Nous faisons une halte dans une station-service Total où je découvre une sorte de mini mosquée sur un tout petit espace, qui offre juste assez de place pour un tapis de bain.
Je me réjouis de voir qu’en Tunisie, les pompistes sont en uniforme avec casquette rouge comme en France dans les années 60. Ce sont eux qui tiennent les pompes avec un oeil sur l’essence de contrebande omniprésente
La Tunisie épargnée
Chacun est capable de pointer avec son doigt la Tunisie sur une mappemonde les yeux fermés. C’est la pointe extrême du Cap Bon au milieu de l’Afrique du Nord. Il suffit de descendre du doigt en bas jusqu’à la pointe extrême de l’Afrique et on se retrouve au Cap de Bonne Espérance.

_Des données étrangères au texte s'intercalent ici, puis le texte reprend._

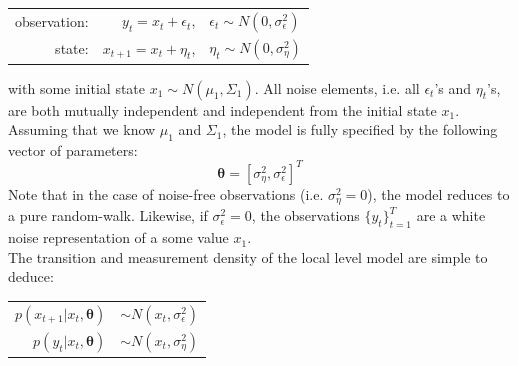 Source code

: \documentclass[11pt, oneside]{scrreprt}   	%
\begin{document}
\begin{center}
\begin{tabular}{ r r l }
  observation: & $y_t = x_t + \epsilon_t$, & $\epsilon_t \sim N(0,\sigma_{\epsilon}^2)$ \\
  state: & $x_{t+1} = x_t + \eta_t$, & $\eta_t \sim N(0,\sigma_{\eta}^2)$ \\
\end{tabular}
\end{center}
\bigskip
with some initial state $x_1 \sim N(\mu_1, \Sigma_1)$. All noise elements, i.e. all $\epsilon_t$'s and $\eta_t$'s, are both mutually independent and independent from the initial state $x_1$. Assuming that we know $\mu_1$ and $\Sigma_1$, the model is fully specified by the following vector of parameters:
$$
\boldsymbol{\theta} = [\sigma_{\eta}^2,  \sigma_{\epsilon}^2]^T
$$
Note that in the case of noise-free observations (i.e. $\sigma_{\eta}^2 = 0$), the model reduces to a pure random-walk. Likewise, if $\sigma_{\epsilon}^2 = 0$, the observations $\{y_t\}_{t=1}^T$ are a white noise representation of a some value $x_1$.\\
The transition and measurement density of the local level model are simple to deduce:
\begin{center}
\begin{tabular}{ r l }
  $p(x_{t+1} | x_t, \boldsymbol{\theta})$ & $\sim N(x_t,\sigma_{\epsilon}^2)$ \\
  $p(y_t | x_t, \boldsymbol{\theta})$ & $\sim N(x_t,\sigma_{\eta}^2)$ \\
\end{tabular}
\end{center}
\bigskip

\end{document}
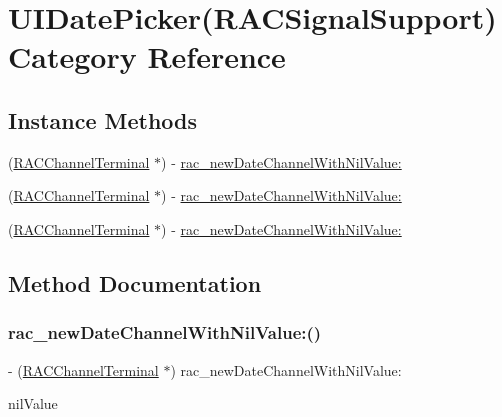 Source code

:\hypertarget{category_u_i_date_picker_07_r_a_c_signal_support_08}{}\section{U\+I\+Date\+Picker(R\+A\+C\+Signal\+Support) Category Reference}
\label{category_u_i_date_picker_07_r_a_c_signal_support_08}
\subsection*{Instance Methods}
\begin{DoxyCompactItemize}
\item 
(\mbox{\hyperlink{interface_r_a_c_channel_terminal}{R\+A\+C\+Channel\+Terminal}} $\ast$) -\/ \mbox{\hyperlink{category_u_i_date_picker_07_r_a_c_signal_support_08_a705ad402ec1a4e421f24153a2f484f3f}{rac\+\_\+new\+Date\+Channel\+With\+Nil\+Value\+:}}
\item 
(\mbox{\hyperlink{interface_r_a_c_channel_terminal}{R\+A\+C\+Channel\+Terminal}} $\ast$) -\/ \mbox{\hyperlink{category_u_i_date_picker_07_r_a_c_signal_support_08_a705ad402ec1a4e421f24153a2f484f3f}{rac\+\_\+new\+Date\+Channel\+With\+Nil\+Value\+:}}
\item 
(\mbox{\hyperlink{interface_r_a_c_channel_terminal}{R\+A\+C\+Channel\+Terminal}} $\ast$) -\/ \mbox{\hyperlink{category_u_i_date_picker_07_r_a_c_signal_support_08_a705ad402ec1a4e421f24153a2f484f3f}{rac\+\_\+new\+Date\+Channel\+With\+Nil\+Value\+:}}
\end{DoxyCompactItemize}


\subsection{Method Documentation}
\mbox{\label{category_u_i_date_picker_07_r_a_c_signal_support_08_a705ad402ec1a4e421f24153a2f484f3f}} 
\subsubsection{\texorpdfstring{rac\+\_\+new\+Date\+Channel\+With\+Nil\+Value\+:()}{rac\_newDateChannelWithNilValue:()}\hspace{0.1cm}{\footnotesize\ttfamily [1/3]}}
{\footnotesize\ttfamily -\/ (\mbox{\hyperlink{interface_r_a_c_channel_terminal}{R\+A\+C\+Channel\+Terminal}} $\ast$) rac\+\_\+new\+Date\+Channel\+With\+Nil\+Value\+: \begin{DoxyParamCaption}\item[{(N\+S\+Date $\ast$)}]{nil\+Value }\end{DoxyParamCaption}}

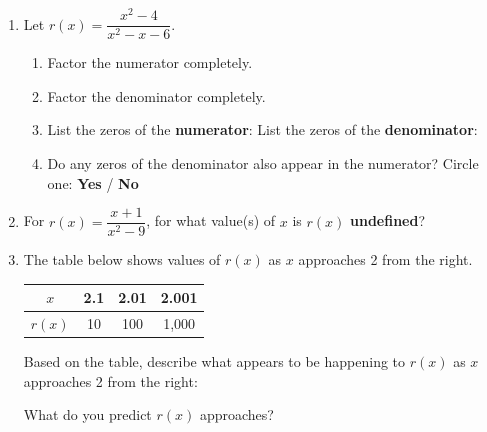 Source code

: \documentclass[10pt]{article}
\begin{document}
\namedateperiod

\vspace{0.14in}

\begin{enumerate}[itemsep=14pt]

\item Let $r(x) = \dfrac{x^2 - 4}{x^2 - x - 6}$.

\begin{enumerate}[label=(\alph*), itemsep=6pt]
  \item Factor the numerator completely. \quad \blank{6cm}

  \item Factor the denominator completely. \quad \blank{6cm}

  \item List the zeros of the \textbf{numerator}: \blank{3cm} \quad
        List the zeros of the \textbf{denominator}: \blank{3cm}

  \item Do any zeros of the denominator also appear in the numerator? Circle one:
        \quad \textbf{Yes} \quad / \quad \textbf{No}
\end{enumerate}

\item For $r(x) = \dfrac{x + 1}{x^2 - 9}$, for what value(s) of $x$ is $r(x)$ \textbf{undefined}?

\vspace{0.1in}
\blank{7cm}

\item The table below shows values of $r(x)$ as $x$ approaches 2 from the right.

\smallskip
\renewcommand{\arraystretch}{1.3}
\begin{tabular}{|c|c|c|c|}
\hline
$x$    & 2.1 & 2.01 & 2.001 \\
\hline
$r(x)$ & 10  & 100  & 1{,}000 \\
\hline
\end{tabular}
\smallskip

Based on the table, describe what appears to be happening to $r(x)$ as $x$ approaches 2
from the right:

\vspace{0.12in}
\writeline

\vspace{0.1in}
What do you predict $r(x)$ approaches? \blank{5cm}

\end{enumerate}
\end{document}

La Tunisie est l’un des rares pays arabes qui n’a subi ni grande guerre civile comme la Libye ou au le Liban, ni invasion comme l’Afghanistan l’Irak ou le Koweït. Il a sans doute échappé au malheur par la grâce de ne pas avoir de pétrole comme l’Irak. Le pétrole ayant le don de déclencher aussitôt la convoitise des voisins, la voracité des grandes puissances, et provoquer des ravages et des destructions dans tous les pays qui en sont pourvus.
L’une des raisons est sans doute que sa jeunesse diplômée et culturellement très avancée. Trois tunisiens sur 100 sont étudiants ( 4 sur 100 en France) et plus de la moitié des étudiants sont des étudiantes. Les écoles et les universités sont souvent les plus beaux bâtiments et les mieux entretenus.

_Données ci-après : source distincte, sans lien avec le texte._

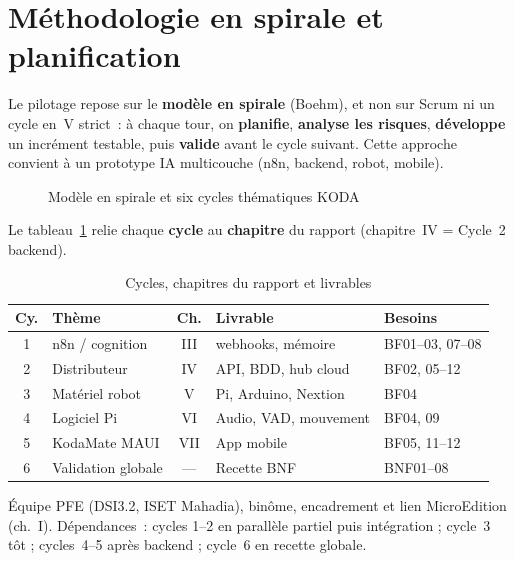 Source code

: \documentclass[a4paper,12pt]{report}
\begin{document}
	\section{Méthodologie en spirale et planification}
	
	Le pilotage repose sur le \textbf{modèle en spirale} (Boehm), et non sur Scrum ni un
	cycle en~V strict~: à chaque tour, on \textbf{planifie}, \textbf{analyse les risques},
	\textbf{développe} un incrément testable, puis \textbf{valide} avant le cycle suivant.
	Cette approche convient à un prototype IA multicouche (n8n, backend, robot, mobile).
	
	\begin{figure}[htbp]
		\centering
		\caption{Modèle en spirale et six cycles thématiques KODA}
		\label{fig:ch2-modele-spirale}
	\end{figure}
	
	Le tableau~\ref{tab:cycles_koda} relie chaque \textbf{cycle} au \textbf{chapitre}
	du rapport (chapitre~IV = Cycle~2 backend).
	
	\begin{table}[htbp]
		\centering
		\caption{Cycles, chapitres du rapport et livrables}
		\label{tab:cycles_koda}
		\small
		\renewcommand{\arraystretch}{1.2}
		\begin{tabularx}{\textwidth}{|c|>{\raggedright\arraybackslash}p{2.8cm}|c|>{\raggedright\arraybackslash}X|>{\raggedright\arraybackslash}p{2.4cm}|}
			\hline
			\textbf{Cy.} & \textbf{Thème} & \textbf{Ch.} & \textbf{Livrable} & \textbf{Besoins} \\
			\hline
			1 & n8n / cognition & III & 3 webhooks, mémoire & BF01--03, 07--08 \\
			\hline
			2 & Distributeur & IV & API, BDD, hub cloud & BF02, 05--12 \\
			\hline
			3 & Matériel robot & V & Pi, Arduino, Nextion & BF04 \\
			\hline
			4 & Logiciel Pi & VI & Audio, VAD, mouvement & BF04, 09 \\
			\hline
			5 & KodaMate MAUI & VII & App mobile & BF05, 11--12 \\
			\hline
			6 & Validation globale & --- & Recette BNF & BNF01--08 \\
			\hline
		\end{tabularx}
	\end{table}
	
	Équipe PFE (DSI3.2, ISET Mahadia), binôme, encadrement et lien MicroEdition (ch.~I).
	Dépendances~: cycles 1--2 en parallèle partiel puis intégration ; cycle~3 tôt ;
	cycles~4--5 après backend ; cycle~6 en recette globale.
	
\end{document}
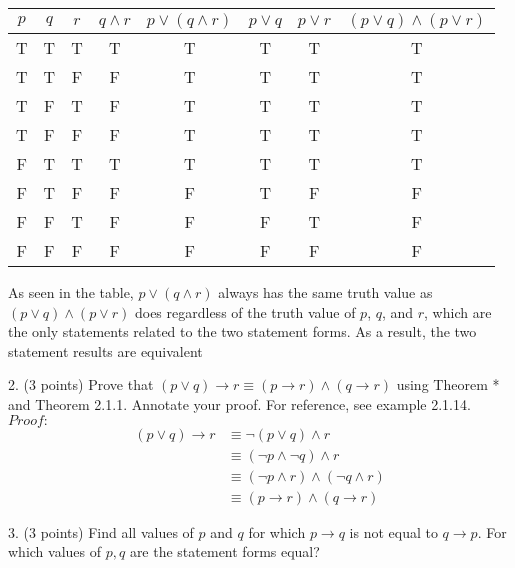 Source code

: \documentclass{article}
\begin{document}
\begin{center}
    \begin{tabular}{c|c|c|c|c|c|c|c}
     $p$ & $q$ & $r$ & $q \wedge r$ & $p \vee (q \wedge r) $ & $p \vee q$ & $p \vee r$ & $(p \vee q) \wedge ( p \vee r)$\\
     \hline
     T & T & T & T & T & T & T & T\\
     T & T & F & F & T & T & T & T\\
     T & F & T & F & T & T & T & T\\
     T & F & F & F & T & T & T & T\\
     F & T & T & T & T & T & T & T\\
     F & T & F & F & F & T & F & F\\
     F & F & T & F & F & F & T & F\\
     F & F & F & F & F & F & F & F\\
    \end{tabular}

\end{center}

As seen in the table, $p \vee(q \wedge r)$ always has the same truth value as $(p \vee q) \wedge(p \vee r)$ does regardless of the truth value of $p$, $q$, and $r$, which are the only statements related to the two statement forms. As a result, the two statement results are equivalent





2. (3 points) Prove that $(p \vee q) \rightarrow r \equiv(p \rightarrow r) \wedge(q \rightarrow r)$ using Theorem * and Theorem 2.1.1. Annotate your proof. For reference, see example 2.1.14.\\
$Proof:$
\begin{align}
    (p \vee q) \rightarrow r &\equiv \neg (p \vee q) \wedge r  \tag{by Theorem *} \\
                            &\equiv (\neg p \wedge \neg q) \wedge r \tag{by DeMorgan's Law}\\
                            &\equiv (\neg p \wedge r ) \wedge (\neg q \wedge r) \tag{by Distributive Law}\\
                            &\equiv (p \rightarrow r) \wedge (q \rightarrow r) \tag{by Theorem *} 
\end{align}


3. (3 points) Find all values of $p$ and $q$ for which $p \rightarrow q$ is not equal to $q \rightarrow p$. For which values of $p, q$ are the statement forms equal?
\end{document}
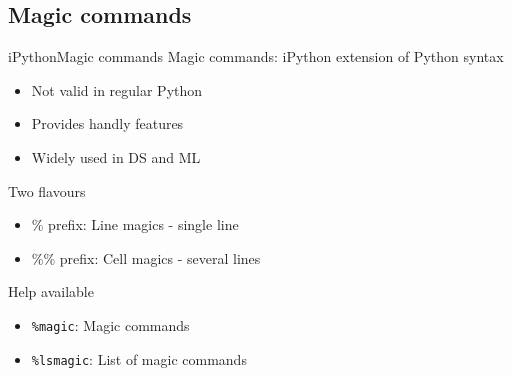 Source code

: \documentclass[10pt,compress]{beamer} %
\begin{document}
\subsection{Magic commands}
\begin{frame}{iPython}{Magic commands}
	Magic commands: iPython extension of Python syntax
	\begin{itemize}
	\item Not valid in regular Python
	\item Provides handly features
	\item Widely used in DS and ML
	\end{itemize}
	Two flavours
	\begin{itemize}
	\item \% prefix: Line magics - single line
	\item \%\% prefix: Cell magics - several lines
	\end{itemize}
	Help available
	\begin{itemize}
		\item \texttt{\%magic}: Magic commands
		\item \texttt{\%lsmagic}: List of magic commands
	\end{itemize}
\end{frame}
\end{document}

La Tunisie fait mentir tous ceux qui disent que le destin d’un pays arabe est d’être tôt ou tard dominé par l’islamisme ou la dictature. L’œuvre politique et démocratique réalisée par la Tunisie est inégalée dans l’histoire récente.
On dirait que la Tunisie se fait tout petit dans le concert des nations pour faire oublier que c’est un des derniers pays arabes qui restent à détruire, on se demande par quel miracle il est passé à travers la voracité malsaine des grandes puissances destructrices.

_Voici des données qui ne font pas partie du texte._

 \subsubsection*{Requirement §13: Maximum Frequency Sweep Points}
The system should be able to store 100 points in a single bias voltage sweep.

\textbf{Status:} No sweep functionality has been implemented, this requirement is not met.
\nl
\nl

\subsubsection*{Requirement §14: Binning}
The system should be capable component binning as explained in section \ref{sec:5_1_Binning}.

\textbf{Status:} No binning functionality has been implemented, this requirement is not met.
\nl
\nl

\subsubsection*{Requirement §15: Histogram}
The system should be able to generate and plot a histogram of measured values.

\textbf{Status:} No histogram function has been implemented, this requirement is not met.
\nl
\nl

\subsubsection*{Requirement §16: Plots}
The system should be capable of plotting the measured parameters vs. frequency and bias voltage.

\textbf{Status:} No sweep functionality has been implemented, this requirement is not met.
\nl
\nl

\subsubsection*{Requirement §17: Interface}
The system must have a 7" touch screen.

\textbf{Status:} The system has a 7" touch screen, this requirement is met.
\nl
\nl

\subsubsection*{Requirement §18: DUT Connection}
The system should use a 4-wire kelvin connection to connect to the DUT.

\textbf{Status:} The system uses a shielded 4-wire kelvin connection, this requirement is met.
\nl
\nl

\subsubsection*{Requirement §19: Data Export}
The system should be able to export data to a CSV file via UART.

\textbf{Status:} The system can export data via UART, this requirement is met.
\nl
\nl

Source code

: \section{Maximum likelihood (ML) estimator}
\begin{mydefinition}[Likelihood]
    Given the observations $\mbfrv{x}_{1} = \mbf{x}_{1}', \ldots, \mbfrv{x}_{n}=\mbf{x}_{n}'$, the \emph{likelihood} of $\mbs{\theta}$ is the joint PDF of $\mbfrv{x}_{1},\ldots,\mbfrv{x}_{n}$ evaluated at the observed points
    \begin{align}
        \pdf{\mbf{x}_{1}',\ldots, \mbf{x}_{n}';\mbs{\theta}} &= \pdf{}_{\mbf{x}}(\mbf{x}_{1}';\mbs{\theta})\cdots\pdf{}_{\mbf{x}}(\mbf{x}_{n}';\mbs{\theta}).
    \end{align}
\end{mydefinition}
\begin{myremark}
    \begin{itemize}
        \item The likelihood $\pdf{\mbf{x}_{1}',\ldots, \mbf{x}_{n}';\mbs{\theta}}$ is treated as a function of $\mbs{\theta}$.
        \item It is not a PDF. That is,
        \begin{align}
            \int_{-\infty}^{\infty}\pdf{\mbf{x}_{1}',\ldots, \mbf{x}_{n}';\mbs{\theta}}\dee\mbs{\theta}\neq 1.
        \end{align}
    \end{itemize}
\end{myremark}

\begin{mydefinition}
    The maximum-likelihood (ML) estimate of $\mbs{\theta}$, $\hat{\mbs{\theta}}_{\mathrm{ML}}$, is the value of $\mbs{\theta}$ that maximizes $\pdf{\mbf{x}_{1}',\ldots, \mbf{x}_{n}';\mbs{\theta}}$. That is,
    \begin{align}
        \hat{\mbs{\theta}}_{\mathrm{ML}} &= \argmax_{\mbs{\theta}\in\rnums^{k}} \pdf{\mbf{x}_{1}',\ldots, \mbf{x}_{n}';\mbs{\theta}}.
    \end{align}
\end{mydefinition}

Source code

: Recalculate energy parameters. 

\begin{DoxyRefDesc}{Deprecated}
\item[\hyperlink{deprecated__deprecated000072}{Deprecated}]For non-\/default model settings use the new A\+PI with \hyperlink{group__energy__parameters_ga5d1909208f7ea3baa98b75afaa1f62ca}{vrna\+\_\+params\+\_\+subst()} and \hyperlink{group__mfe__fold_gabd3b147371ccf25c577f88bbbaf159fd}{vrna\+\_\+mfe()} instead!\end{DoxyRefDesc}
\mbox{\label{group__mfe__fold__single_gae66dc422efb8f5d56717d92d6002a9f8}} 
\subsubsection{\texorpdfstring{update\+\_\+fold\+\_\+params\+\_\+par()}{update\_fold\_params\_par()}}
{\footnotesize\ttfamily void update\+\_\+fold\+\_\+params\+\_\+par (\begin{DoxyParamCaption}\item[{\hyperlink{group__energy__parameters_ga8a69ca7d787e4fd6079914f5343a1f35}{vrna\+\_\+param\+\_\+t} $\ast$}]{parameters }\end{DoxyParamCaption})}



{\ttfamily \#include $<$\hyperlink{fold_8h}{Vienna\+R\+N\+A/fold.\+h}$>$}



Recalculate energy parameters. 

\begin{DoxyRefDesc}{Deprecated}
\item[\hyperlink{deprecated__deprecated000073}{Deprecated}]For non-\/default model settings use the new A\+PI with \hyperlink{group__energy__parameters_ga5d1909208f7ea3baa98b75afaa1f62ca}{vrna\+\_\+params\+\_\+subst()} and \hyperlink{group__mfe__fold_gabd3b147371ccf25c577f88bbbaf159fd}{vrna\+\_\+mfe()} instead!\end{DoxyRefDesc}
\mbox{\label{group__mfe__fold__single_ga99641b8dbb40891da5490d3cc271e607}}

Pour l’instant il n’est pas dans l’intention immédiate des USA, de la Chine ou de la Russie de déverser un tapis de bombe sur la Tunisie mais la diplomatie étant ce qu’elle est, ça peut changer du jour au lendemain.
Des barrages partout
Des barrages de policiers le long de la route. Les barrages sont des points fixes où les policiers contrôlent plus ou moins les papiers, à la gueule du client. Slim est formidable. Il baratine les flics à chaque barrage. Quand les policiers me voient, ils reconnaissent tout de suite un Français et se demandent ce que je fais là tout seul au milieu de la Tunisie, en pleine nuit.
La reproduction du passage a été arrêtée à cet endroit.